Young suggests there’s still more volatility to come, and is hopeful for positive global growth data. He’s looking at key indicators from China and the U.S., such as ISM manufacturing and non-manufacturing and economic surprise indices.

Like many observers, Young doesn’t expect the BoC to cut rates this year unless the economy takes a turn for the worse. Most economists surveyed by Bloomberg forecast no change in the BoC’s lending rate this year, while seven of 19 expect a cut. The BoC has held its benchmark interest rate at 0.5% since July after two rate cuts earlier in 2015 amid the oil price shock.

Raymond Kerzérho, director of research with PWL Capital in Montreal, said by email that his firm is favouring high-credit quality and short-duration fixed income assets “to keep portfolio volatility in check.” He adds: “Based on the prices of bankers acceptance futures,” the market expects short-term credit market rates to remain where they are for the year.
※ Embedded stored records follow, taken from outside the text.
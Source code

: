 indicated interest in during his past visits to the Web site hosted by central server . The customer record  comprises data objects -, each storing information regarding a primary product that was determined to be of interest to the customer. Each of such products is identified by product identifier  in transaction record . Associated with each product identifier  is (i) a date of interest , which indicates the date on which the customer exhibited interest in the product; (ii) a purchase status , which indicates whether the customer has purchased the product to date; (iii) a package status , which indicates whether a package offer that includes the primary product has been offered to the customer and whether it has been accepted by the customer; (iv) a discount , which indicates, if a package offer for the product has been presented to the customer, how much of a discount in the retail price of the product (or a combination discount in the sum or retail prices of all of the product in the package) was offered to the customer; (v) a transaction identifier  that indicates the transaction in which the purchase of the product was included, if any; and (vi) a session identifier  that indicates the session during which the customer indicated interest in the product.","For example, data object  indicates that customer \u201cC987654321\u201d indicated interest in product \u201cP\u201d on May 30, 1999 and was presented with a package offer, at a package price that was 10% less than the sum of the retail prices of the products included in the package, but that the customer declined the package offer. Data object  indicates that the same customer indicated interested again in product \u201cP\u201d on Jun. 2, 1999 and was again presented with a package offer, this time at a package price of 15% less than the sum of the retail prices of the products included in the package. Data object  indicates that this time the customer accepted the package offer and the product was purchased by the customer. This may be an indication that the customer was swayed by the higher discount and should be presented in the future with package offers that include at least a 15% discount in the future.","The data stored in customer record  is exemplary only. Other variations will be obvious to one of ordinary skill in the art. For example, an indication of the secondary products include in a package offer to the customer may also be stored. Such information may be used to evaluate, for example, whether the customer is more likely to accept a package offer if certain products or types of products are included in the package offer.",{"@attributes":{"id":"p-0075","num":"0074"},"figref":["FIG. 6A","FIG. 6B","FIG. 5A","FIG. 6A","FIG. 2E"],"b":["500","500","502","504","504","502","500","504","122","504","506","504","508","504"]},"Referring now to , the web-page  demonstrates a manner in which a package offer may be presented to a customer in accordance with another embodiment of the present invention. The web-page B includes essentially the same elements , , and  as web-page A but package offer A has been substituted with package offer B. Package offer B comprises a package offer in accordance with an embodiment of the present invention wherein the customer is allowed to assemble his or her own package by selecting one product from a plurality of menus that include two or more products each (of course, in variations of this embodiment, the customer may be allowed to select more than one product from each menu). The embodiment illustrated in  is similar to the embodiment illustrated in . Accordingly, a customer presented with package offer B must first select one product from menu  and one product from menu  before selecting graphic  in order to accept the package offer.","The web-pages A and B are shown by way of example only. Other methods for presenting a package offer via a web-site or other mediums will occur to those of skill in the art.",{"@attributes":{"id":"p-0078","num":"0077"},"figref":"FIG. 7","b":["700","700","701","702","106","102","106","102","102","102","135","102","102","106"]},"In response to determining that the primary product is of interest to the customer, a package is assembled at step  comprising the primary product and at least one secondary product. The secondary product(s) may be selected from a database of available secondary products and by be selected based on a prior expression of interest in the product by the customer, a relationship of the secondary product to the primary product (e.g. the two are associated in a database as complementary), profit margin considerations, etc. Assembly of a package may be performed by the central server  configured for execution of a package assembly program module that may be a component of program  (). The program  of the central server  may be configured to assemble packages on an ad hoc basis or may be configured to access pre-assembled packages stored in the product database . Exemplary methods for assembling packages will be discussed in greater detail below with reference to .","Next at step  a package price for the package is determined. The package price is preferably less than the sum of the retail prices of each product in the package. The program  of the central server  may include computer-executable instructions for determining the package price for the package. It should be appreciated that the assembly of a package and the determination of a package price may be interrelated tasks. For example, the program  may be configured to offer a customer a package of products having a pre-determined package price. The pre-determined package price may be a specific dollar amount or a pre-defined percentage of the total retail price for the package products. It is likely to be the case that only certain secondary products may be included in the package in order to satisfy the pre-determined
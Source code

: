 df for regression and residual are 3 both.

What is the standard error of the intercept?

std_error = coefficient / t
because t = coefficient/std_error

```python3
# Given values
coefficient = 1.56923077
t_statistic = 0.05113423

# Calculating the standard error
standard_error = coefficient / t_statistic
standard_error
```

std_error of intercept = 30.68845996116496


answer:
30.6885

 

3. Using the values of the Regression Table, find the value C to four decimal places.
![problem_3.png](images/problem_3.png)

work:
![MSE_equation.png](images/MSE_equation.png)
While Q4 domestic growth was higher than forecast and annualized inflation reached 2% in January, the BoC said upward pressures on inflation are likely to unwind in the coming months.

“From the Bank of Canada’s perspective, the higher inflation that we’ve seen is not a reflection of underlying domestic demand; it’s a reflection of the weak Canadian dollar,” said Frances Donald, senior economist for Manulife Asset Management. “In my view, the Bank of Canada is on hold for 2016.”

Donald said the BoC appears to be comfortable with the rebounding loonie, which has risen almost 10% since falling to a 12-year low in January. Oil prices have also risen, helping the S&P/TSX composite index overcome its drop in value this year.

The BoC said it will also be analyzing the Liberal government’s stimulus package—details of which will come in the federal budget on March 22—and incorporating it into the Bank’s April projections.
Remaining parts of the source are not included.